Stored data:
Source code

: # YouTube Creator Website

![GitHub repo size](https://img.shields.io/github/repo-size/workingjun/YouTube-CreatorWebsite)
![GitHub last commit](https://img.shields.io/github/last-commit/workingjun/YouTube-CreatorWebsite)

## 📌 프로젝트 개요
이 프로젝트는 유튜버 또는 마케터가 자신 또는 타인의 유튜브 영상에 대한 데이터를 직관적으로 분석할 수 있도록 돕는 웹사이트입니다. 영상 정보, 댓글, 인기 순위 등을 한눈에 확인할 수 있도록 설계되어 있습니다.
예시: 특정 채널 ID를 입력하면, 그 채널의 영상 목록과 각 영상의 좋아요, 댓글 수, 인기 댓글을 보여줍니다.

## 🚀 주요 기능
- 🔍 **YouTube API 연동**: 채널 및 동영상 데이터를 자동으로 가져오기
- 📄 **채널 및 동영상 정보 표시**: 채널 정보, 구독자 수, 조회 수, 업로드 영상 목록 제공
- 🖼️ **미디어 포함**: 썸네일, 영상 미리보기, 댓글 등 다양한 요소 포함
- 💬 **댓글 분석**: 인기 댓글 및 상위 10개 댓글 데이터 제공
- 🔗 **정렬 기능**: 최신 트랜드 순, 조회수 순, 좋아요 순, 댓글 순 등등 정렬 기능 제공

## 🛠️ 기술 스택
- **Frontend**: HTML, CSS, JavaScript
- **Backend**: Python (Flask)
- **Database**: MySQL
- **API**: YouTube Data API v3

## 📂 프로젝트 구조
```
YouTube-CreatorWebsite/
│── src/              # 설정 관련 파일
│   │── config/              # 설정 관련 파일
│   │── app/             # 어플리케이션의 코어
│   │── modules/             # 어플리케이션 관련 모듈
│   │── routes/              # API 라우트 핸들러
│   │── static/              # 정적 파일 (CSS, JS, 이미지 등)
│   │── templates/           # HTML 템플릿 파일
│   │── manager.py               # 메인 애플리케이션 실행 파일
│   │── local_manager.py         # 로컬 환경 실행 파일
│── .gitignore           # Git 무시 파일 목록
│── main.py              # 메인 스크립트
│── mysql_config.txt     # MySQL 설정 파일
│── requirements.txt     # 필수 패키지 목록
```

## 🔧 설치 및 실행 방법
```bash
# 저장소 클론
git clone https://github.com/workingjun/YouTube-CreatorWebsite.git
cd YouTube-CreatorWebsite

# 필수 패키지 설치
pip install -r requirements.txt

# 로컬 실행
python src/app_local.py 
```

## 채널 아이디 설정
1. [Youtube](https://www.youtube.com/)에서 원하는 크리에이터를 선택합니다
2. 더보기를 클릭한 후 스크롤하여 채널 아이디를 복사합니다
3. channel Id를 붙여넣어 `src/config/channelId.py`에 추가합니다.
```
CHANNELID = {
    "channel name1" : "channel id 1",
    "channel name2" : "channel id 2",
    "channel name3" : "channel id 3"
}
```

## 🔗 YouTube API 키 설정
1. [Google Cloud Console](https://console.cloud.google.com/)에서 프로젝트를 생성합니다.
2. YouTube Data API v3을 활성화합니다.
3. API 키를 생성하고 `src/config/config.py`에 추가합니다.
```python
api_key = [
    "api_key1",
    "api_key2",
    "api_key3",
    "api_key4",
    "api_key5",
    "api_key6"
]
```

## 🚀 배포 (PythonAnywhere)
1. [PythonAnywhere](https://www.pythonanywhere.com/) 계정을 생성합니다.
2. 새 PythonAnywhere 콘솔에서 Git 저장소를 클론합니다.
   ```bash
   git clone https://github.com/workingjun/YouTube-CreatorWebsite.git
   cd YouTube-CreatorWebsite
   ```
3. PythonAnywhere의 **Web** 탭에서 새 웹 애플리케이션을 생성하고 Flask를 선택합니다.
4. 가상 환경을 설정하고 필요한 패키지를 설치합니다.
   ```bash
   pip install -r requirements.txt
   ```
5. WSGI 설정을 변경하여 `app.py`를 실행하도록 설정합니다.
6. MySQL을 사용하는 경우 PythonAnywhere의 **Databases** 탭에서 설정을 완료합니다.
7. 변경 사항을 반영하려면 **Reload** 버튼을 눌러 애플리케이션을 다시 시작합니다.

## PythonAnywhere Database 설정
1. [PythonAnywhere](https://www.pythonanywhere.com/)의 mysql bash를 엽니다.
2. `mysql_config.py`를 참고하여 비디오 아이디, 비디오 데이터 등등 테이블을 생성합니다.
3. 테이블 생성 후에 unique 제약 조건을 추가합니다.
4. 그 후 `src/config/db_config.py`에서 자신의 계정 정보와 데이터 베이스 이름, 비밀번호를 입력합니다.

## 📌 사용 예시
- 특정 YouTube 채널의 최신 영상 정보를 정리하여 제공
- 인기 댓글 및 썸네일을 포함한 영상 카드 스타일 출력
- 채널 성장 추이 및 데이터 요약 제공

> TASK STATEMENT: A full, exact copy of the entries is required. Return it.

> ANSWER SPACE:
Source code

: # YouTube Creator Website

![GitHub repo size](https://img.shields.io/github/repo-size/workingjun/YouTube-CreatorWebsite)
![GitHub last commit](https://img.shields.io/github/last-commit/workingjun/YouTube-CreatorWebsite)

## 📌 프로젝트 개요
이 프로젝트는 유튜버 또는 마케터가 자신 또는 타인의 유튜브 영상에 대한 데이터를 직관적으로 분석할 수 있도록 돕는 웹사이트입니다. 영상 정보, 댓글, 인기 순위 등을 한눈에 확인할 수 있도록 설계되어 있습니다.
예시: 특정 채널 ID를 입력하면, 그 채널의 영상 목록과 각 영상의 좋아요, 댓글 수, 인기 댓글을 보여줍니다.

## 🚀 주요 기능
- 🔍 **YouTube API 연동**: 채널 및 동영상 데이터를 자동으로 가져오기
- 📄 **채널 및 동영상 정보 표시**: 채널 정보, 구독자 수, 조회 수, 업로드 영상 목록 제공
- 🖼️ **미디어 포함**: 썸네일, 영상 미리보기, 댓글 등 다양한 요소 포함
- 💬 **댓글 분석**: 인기 댓글 및 상위 10개 댓글 데이터 제공
- 🔗 **정렬 기능**: 최신 트랜드 순, 조회수 순, 좋아요 순, 댓글 순 등등 정렬 기능 제공

## 🛠️ 기술 스택
- **Frontend**: HTML, CSS, JavaScript
- **Backend**: Python (Flask)
- **Database**: MySQL
- **API**: YouTube Data API v3

## 📂 프로젝트 구조
```
YouTube-CreatorWebsite/
│── src/              # 설정 관련 파일
│   │── config/              # 설정 관련 파일
│   │── app/             # 어플리케이션의 코어
│   │── modules/             # 어플리케이션 관련 모듈
│   │── routes/              # API 라우트 핸들러
│   │── static/              # 정적 파일 (CSS, JS, 이미지 등)
│   │── templates/           # HTML 템플릿 파일
│   │── manager.py               # 메인 애플리케이션 실행 파일
│   │── local_manager.py         # 로컬 환경 실행 파일
│── .gitignore           # Git 무시 파일 목록
│── main.py              # 메인 스크립트
│── mysql_config.txt     # MySQL 설정 파일
│── requirements.txt     # 필수 패키지 목록
```

## 🔧 설치 및 실행 방법
```bash
# 저장소 클론
git clone https://github.com/workingjun/YouTube-CreatorWebsite.git
cd YouTube-CreatorWebsite

# 필수 패키지 설치
pip install -r requirements.txt

# 로컬 실행
python src/app_local.py 
```

## 채널 아이디 설정
1. [Youtube](https://www.youtube.com/)에서 원하는 크리에이터를 선택합니다
2. 더보기를 클릭한 후 스크롤하여 채널 아이디를 복사합니다
3. channel Id를 붙여넣어 `src/config/channelId.py`에 추가합니다.
```
CHANNELID = {
    "channel name1" : "channel id 1",
    "channel name2" : "channel id 2",
    "channel name3" : "channel id 3"
}
```

## 🔗 YouTube API 키 설정
1. [Google Cloud Console](https://console.cloud.google.com/)에서 프로젝트를 생성합니다.
2. YouTube Data API v3을 활성화합니다.
3. API 키를 생성하고 `src/config/config.py`에 추가합니다.
```python
api_key = [
    "api_key1",
    "api_key2",
    "api_key3",
    "api_key4",
    "api_key5",
    "api_key6"
]
```

## 🚀 배포 (PythonAnywhere)
1. [PythonAnywhere](https://www.pythonanywhere.com/) 계정을 생성합니다.
2. 새 PythonAnywhere 콘솔에서 Git 저장소를 클론합니다.
   ```bash
   git clone https://github.com/workingjun/YouTube-CreatorWebsite.git
   cd YouTube-CreatorWebsite
   ```
3. PythonAnywhere의 **Web** 탭에서 새 웹 애플리케이션을 생성하고 Flask를 선택합니다.
4. 가상 환경을 설정하고 필요한 패키지를 설치합니다.
   ```bash
   pip install -r requirements.txt
   ```
5. WSGI 설정을 변경하여 `app.py`를 실행하도록 설정합니다.
6. MySQL을 사용하는 경우 PythonAnywhere의 **Databases** 탭에서 설정을 완료합니다.
7. 변경 사항을 반영하려면 **Reload** 버튼을 눌러 애플리케이션을 다시 시작합니다.

## PythonAnywhere Database 설정
1. [PythonAnywhere](https://www.pythonanywhere.com/)의 mysql bash를 엽니다.
2. `mysql_config.py`를 참고하여 비디오 아이디, 비디오 데이터 등등 테이블을 생성합니다.
3. 테이블 생성 후에 unique 제약 조건을 추가합니다.
4. 그 후 `src/config/db_config.py`에서 자신의 계정 정보와 데이터 베이스 이름, 비밀번호를 입력합니다.

## 📌 사용 예시
- 특정 YouTube 채널의 최신 영상 정보를 정리하여 제공
- 인기 댓글 및 썸네일을 포함한 영상 카드 스타일 출력
- 채널 성장 추이 및 데이터 요약 제공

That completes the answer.